Problem requirements: When you reach the line containing "[3:56] But why" in the entries below, begin reproducing lines exactly, and stop once the line containing "[3:64] For what" is done.

(Recorded data)
++++++

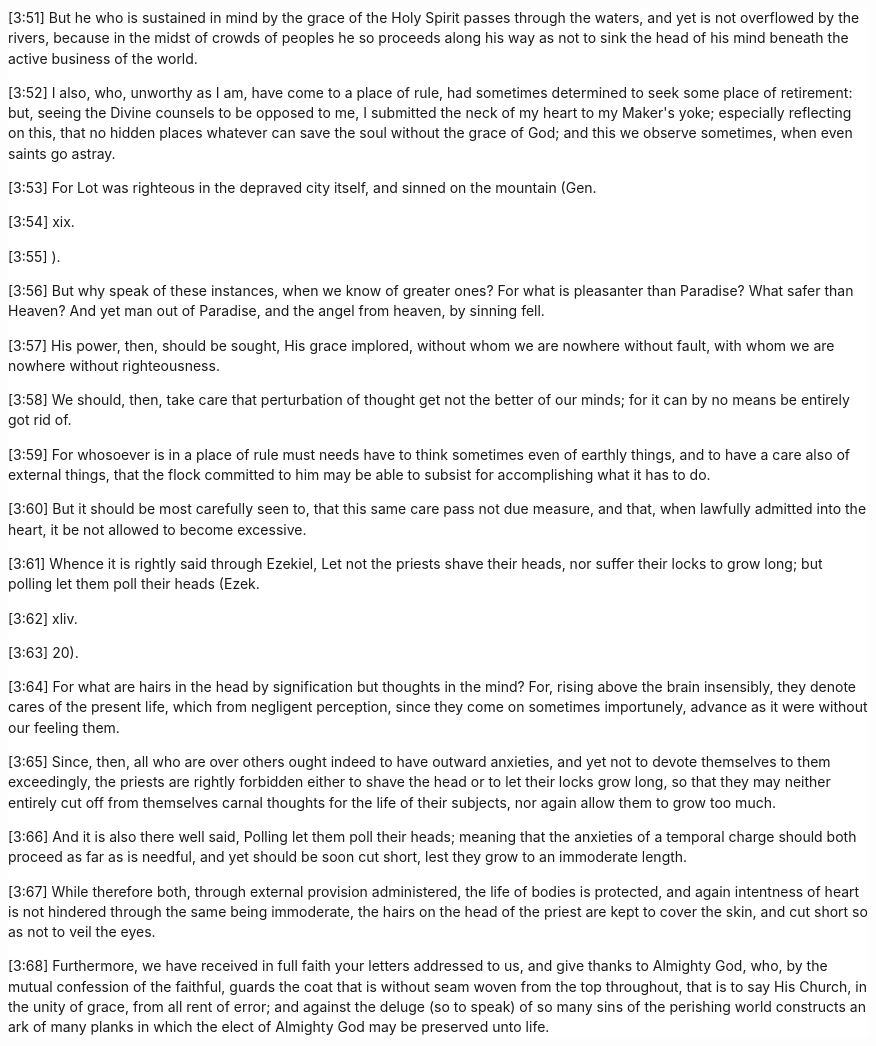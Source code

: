 [3:51] But he who is sustained in mind by the grace of the Holy Spirit passes through the waters, and yet is not overflowed by the rivers, because in the midst of crowds of peoples he so proceeds along his way as not to sink the head of his mind beneath the active business of the world.

[3:52] I also, who, unworthy as I am, have come to a place of rule, had sometimes determined to seek some place of retirement: but, seeing the Divine counsels to be opposed to me, I submitted the neck of my heart to my Maker's yoke; especially reflecting on this, that no hidden places whatever can save the soul without the grace of God; and this we observe sometimes, when even saints go astray.

[3:53] For Lot was righteous in the depraved city itself, and sinned on the mountain (Gen.

[3:54] xix.

[3:55] ).

[3:56] But why speak of these instances, when we know of greater ones? For what is pleasanter than Paradise? What safer than Heaven? And yet man out of Paradise, and the angel from heaven, by sinning fell.

[3:57] His power, then, should be sought, His grace implored, without whom we are nowhere without fault, with whom we are nowhere without righteousness.

[3:58] We should, then, take care that perturbation of thought get not the better of our minds; for it can by no means be entirely got rid of.

[3:59] For whosoever is in a place of rule must needs have to think sometimes even of earthly things, and to have a care also of external things, that the flock committed to him may be able to subsist for accomplishing what it has to do.

[3:60] But it should be most carefully seen to, that this same care pass not due measure, and that, when lawfully admitted into the heart, it be not allowed to become excessive.

[3:61] Whence  it is rightly said through Ezekiel, Let not the priests shave their heads, nor suffer their locks to grow long; but polling let them poll their heads (Ezek.

[3:62] xliv.

[3:63] 20).

[3:64] For what are hairs in the head by signification but thoughts in the mind? For, rising above the brain insensibly, they denote cares of the present life, which from negligent perception, since they come on sometimes importunely, advance as it were without our feeling them.

[3:65] Since, then, all who are over others ought indeed to have outward anxieties, and yet not to devote themselves to them exceedingly, the priests are rightly forbidden either to shave the head or to let their locks grow long, so that they may neither entirely cut off from themselves carnal thoughts for the life of their subjects, nor again allow them to grow too much.

[3:66] And it is also there well said, Polling let them poll their heads; meaning that the anxieties of a temporal charge should both proceed as far as is needful, and yet should be soon cut short, lest they grow to an immoderate length.

[3:67] While therefore both, through external provision administered, the life of bodies is protected, and again intentness of heart is not hindered through the same being immoderate, the hairs on the head of the priest are kept to cover the skin, and cut short so as not to veil the eyes.

[3:68] Furthermore, we have received in full faith your letters addressed to us, and give thanks to Almighty God, who, by the mutual confession of the faithful, guards the coat that is without seam woven from the top throughout, that is to say His Church, in the unity of grace, from all rent of error; and against the deluge (so to speak) of so many sins of the perishing world constructs an ark of many planks in which the elect of Almighty God may be preserved unto life.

++++++

Reply:
[3:56] But why speak of these instances, when we know of greater ones? For what is pleasanter than Paradise? What safer than Heaven? And yet man out of Paradise, and the angel from heaven, by sinning fell.

[3:57] His power, then, should be sought, His grace implored, without whom we are nowhere without fault, with whom we are nowhere without righteousness.

[3:58] We should, then, take care that perturbation of thought get not the better of our minds; for it can by no means be entirely got rid of.

[3:59] For whosoever is in a place of rule must needs have to think sometimes even of earthly things, and to have a care also of external things, that the flock committed to him may be able to subsist for accomplishing what it has to do.

[3:60] But it should be most carefully seen to, that this same care pass not due measure, and that, when lawfully admitted into the heart, it be not allowed to become excessive.

[3:61] Whence  it is rightly said through Ezekiel, Let not the priests shave their heads, nor suffer their locks to grow long; but polling let them poll their heads (Ezek.

[3:62] xliv.

[3:63] 20).

[3:64] For what are hairs in the head by signification but thoughts in the mind? For, rising above the brain insensibly, they denote cares of the present life, which from negligent perception, since they come on sometimes importunely, advance as it were without our feeling them.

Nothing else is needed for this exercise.